## YOUR OBJECTIVE
The entries must be restated exactly as written.

──────── GIVEN DATA ────────

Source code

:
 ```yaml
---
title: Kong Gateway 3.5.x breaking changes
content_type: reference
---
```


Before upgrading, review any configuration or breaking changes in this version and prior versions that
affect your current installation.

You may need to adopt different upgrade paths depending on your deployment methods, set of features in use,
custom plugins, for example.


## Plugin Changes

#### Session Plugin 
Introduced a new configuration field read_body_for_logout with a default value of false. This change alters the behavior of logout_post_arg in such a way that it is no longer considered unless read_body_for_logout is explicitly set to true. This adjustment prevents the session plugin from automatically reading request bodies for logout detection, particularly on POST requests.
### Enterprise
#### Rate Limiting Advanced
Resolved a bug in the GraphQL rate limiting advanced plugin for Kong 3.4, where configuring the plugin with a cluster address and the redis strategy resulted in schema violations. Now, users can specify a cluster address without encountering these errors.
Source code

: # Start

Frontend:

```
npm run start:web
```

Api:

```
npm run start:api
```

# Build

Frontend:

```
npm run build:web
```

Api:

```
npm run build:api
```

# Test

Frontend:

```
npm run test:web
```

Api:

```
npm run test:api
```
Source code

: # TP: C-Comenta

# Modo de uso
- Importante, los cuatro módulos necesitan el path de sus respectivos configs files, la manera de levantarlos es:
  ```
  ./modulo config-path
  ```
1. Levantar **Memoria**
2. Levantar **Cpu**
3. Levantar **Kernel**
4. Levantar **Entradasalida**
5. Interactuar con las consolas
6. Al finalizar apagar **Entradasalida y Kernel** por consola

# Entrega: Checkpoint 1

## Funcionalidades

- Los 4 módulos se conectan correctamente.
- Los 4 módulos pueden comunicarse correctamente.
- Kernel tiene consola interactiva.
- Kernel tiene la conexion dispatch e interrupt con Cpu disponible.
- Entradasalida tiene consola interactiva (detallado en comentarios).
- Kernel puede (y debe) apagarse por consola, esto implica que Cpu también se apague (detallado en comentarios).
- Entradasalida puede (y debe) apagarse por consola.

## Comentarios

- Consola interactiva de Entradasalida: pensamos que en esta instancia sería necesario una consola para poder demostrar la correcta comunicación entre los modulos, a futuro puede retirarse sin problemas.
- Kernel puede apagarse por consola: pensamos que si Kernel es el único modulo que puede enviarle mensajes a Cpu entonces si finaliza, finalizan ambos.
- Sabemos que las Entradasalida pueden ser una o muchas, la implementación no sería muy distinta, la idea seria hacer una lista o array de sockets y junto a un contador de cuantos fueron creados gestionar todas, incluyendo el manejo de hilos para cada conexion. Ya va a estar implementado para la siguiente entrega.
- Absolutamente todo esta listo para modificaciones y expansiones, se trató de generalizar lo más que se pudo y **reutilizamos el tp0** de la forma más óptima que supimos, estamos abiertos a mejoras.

────────

## FINISHED TASK
Source code

:
 ```yaml
---
title: Kong Gateway 3.5.x breaking changes
content_type: reference
---
```


Before upgrading, review any configuration or breaking changes in this version and prior versions that
affect your current installation.

You may need to adopt different upgrade paths depending on your deployment methods, set of features in use,
custom plugins, for example.


## Plugin Changes

#### Session Plugin 
Introduced a new configuration field read_body_for_logout with a default value of false. This change alters the behavior of logout_post_arg in such a way that it is no longer considered unless read_body_for_logout is explicitly set to true. This adjustment prevents the session plugin from automatically reading request bodies for logout detection, particularly on POST requests.
### Enterprise
#### Rate Limiting Advanced
Resolved a bug in the GraphQL rate limiting advanced plugin for Kong 3.4, where configuring the plugin with a cluster address and the redis strategy resulted in schema violations. Now, users can specify a cluster address without encountering these errors.
Source code

: # Start

Frontend:

```
npm run start:web
```

Api:

```
npm run start:api
```

# Build

Frontend:

```
npm run build:web
```

Api:

```
npm run build:api
```

# Test

Frontend:

```
npm run test:web
```

Api:

```
npm run test:api
```
Source code

: # TP: C-Comenta

# Modo de uso
- Importante, los cuatro módulos necesitan el path de sus respectivos configs files, la manera de levantarlos es:
  ```
  ./modulo config-path
  ```
1. Levantar **Memoria**
2. Levantar **Cpu**
3. Levantar **Kernel**
4. Levantar **Entradasalida**
5. Interactuar con las consolas
6. Al finalizar apagar **Entradasalida y Kernel** por consola

# Entrega: Checkpoint 1

## Funcionalidades

- Los 4 módulos se conectan correctamente.
- Los 4 módulos pueden comunicarse correctamente.
- Kernel tiene consola interactiva.
- Kernel tiene la conexion dispatch e interrupt con Cpu disponible.
- Entradasalida tiene consola interactiva (detallado en comentarios).
- Kernel puede (y debe) apagarse por consola, esto implica que Cpu también se apague (detallado en comentarios).
- Entradasalida puede (y debe) apagarse por consola.

## Comentarios

- Consola interactiva de Entradasalida: pensamos que en esta instancia sería necesario una consola para poder demostrar la correcta comunicación entre los modulos, a futuro puede retirarse sin problemas.
- Kernel puede apagarse por consola: pensamos que si Kernel es el único modulo que puede enviarle mensajes a Cpu entonces si finaliza, finalizan ambos.
- Sabemos que las Entradasalida pueden ser una o muchas, la implementación no sería muy distinta, la idea seria hacer una lista o array de sockets y junto a un contador de cuantos fueron creados gestionar todas, incluyendo el manejo de hilos para cada conexion. Ya va a estar implementado para la siguiente entrega.
- Absolutamente todo esta listo para modificaciones y expansiones, se trató de generalizar lo más que se pudo y **reutilizamos el tp0** de la forma más óptima que supimos, estamos abiertos a mejoras.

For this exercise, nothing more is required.